Source records
↓
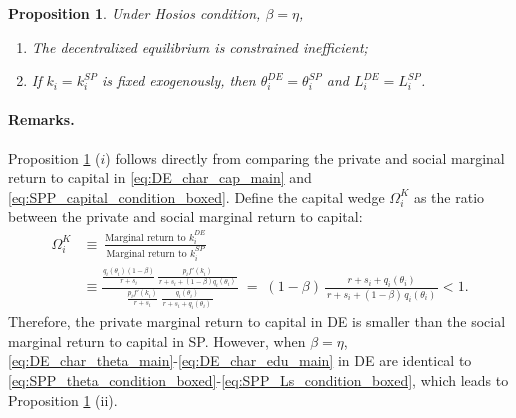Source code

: \documentclass[12pt]{article} %
\newtheorem{proposition}{Proposition}
\theoremstyle{definition}
\begin{document}
\begin{proposition}\label{prop_efficiency_hosios}
    Under Hosios condition, $\beta=\eta$,
    \begin{enumerate}
        \item[(i)] The decentralized equilibrium is constrained inefficient;
        \item[(ii)]  If  $k_i = k_i^{SP}$ is fixed exogenously, then $\theta^{DE}_i = \theta^{SP}_i$ and $L_i^{DE}=L_i^{SP}$. 
    \end{enumerate}
\end{proposition}





\paragraph{Remarks.} Proposition \ref{prop_efficiency_hosios} ($i$) follows directly from comparing the private and social marginal return to  capital in  \eqref{eq:DE_char_cap_main} and \eqref{eq:SPP_capital_condition_boxed}. Define the capital wedge $\Omega_i^K$ as the ratio between  the private and social marginal return to capital:
\begin{align}
\Omega_i^{K} & \equiv\ \frac{\text{Marginal return to  $k$}_i^{DE}}{\text{Marginal  return to $k$}_i^{SP}}  \nonumber\\
 & \equiv \frac{\frac{q_i(\theta_i)(1-\beta)}{r+s_i}\,\frac{p_i f'(k_i)}{\,r+s_i+(1-\beta)q_i(\theta_i)\,}}{\frac{p_i f'(k_i)}{r+s_i}\;\frac{q_i(\theta_i)}{\,r+s_i + q_i(\theta_i)\,}}
\;=\;(1-\beta)\,\frac{\,r+s_i+q_i(\theta_i)\,}{\,r+s_i+(1-\beta)\,q_i(\theta_i)\,}<1.
\end{align}
Therefore, the private marginal return to capital in DE is smaller than the social marginal return to capital in SP.   However, when $\beta=\eta$, \eqref{eq:DE_char_theta_main}-\eqref{eq:DE_char_edu_main} in DE are identical to \eqref{eq:SPP_theta_condition_boxed}-\eqref{eq:SPP_Ls_condition_boxed}, which leads to Proposition \ref{prop_efficiency_hosios} (ii). 
\end{document}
↑
■ WHAT YOU WILL DO
What is needed is an exact copy of the records above, with no pictures in it.

■ RESPONSE TO THIS TASK
Source code

: \documentclass[12pt]{article} %
\newtheorem{proposition}{Proposition}
\theoremstyle{definition}
\begin{document}
\begin{proposition}\label{prop_efficiency_hosios}
    Under Hosios condition, $\beta=\eta$,
    \begin{enumerate}
        \item[(i)] The decentralized equilibrium is constrained inefficient;
        \item[(ii)]  If  $k_i = k_i^{SP}$ is fixed exogenously, then $\theta^{DE}_i = \theta^{SP}_i$ and $L_i^{DE}=L_i^{SP}$. 
    \end{enumerate}
\end{proposition}





\paragraph{Remarks.} Proposition \ref{prop_efficiency_hosios} ($i$) follows directly from comparing the private and social marginal return to  capital in  \eqref{eq:DE_char_cap_main} and \eqref{eq:SPP_capital_condition_boxed}. Define the capital wedge $\Omega_i^K$ as the ratio between  the private and social marginal return to capital:
\begin{align}
\Omega_i^{K} & \equiv\ \frac{\text{Marginal return to  $k$}_i^{DE}}{\text{Marginal  return to $k$}_i^{SP}}  \nonumber\\
 & \equiv \frac{\frac{q_i(\theta_i)(1-\beta)}{r+s_i}\,\frac{p_i f'(k_i)}{\,r+s_i+(1-\beta)q_i(\theta_i)\,}}{\frac{p_i f'(k_i)}{r+s_i}\;\frac{q_i(\theta_i)}{\,r+s_i + q_i(\theta_i)\,}}
\;=\;(1-\beta)\,\frac{\,r+s_i+q_i(\theta_i)\,}{\,r+s_i+(1-\beta)\,q_i(\theta_i)\,}<1.
\end{align}
Therefore, the private marginal return to capital in DE is smaller than the social marginal return to capital in SP.   However, when $\beta=\eta$, \eqref{eq:DE_char_theta_main}-\eqref{eq:DE_char_edu_main} in DE are identical to \eqref{eq:SPP_theta_condition_boxed}-\eqref{eq:SPP_Ls_condition_boxed}, which leads to Proposition \ref{prop_efficiency_hosios} (ii). 
\end{document}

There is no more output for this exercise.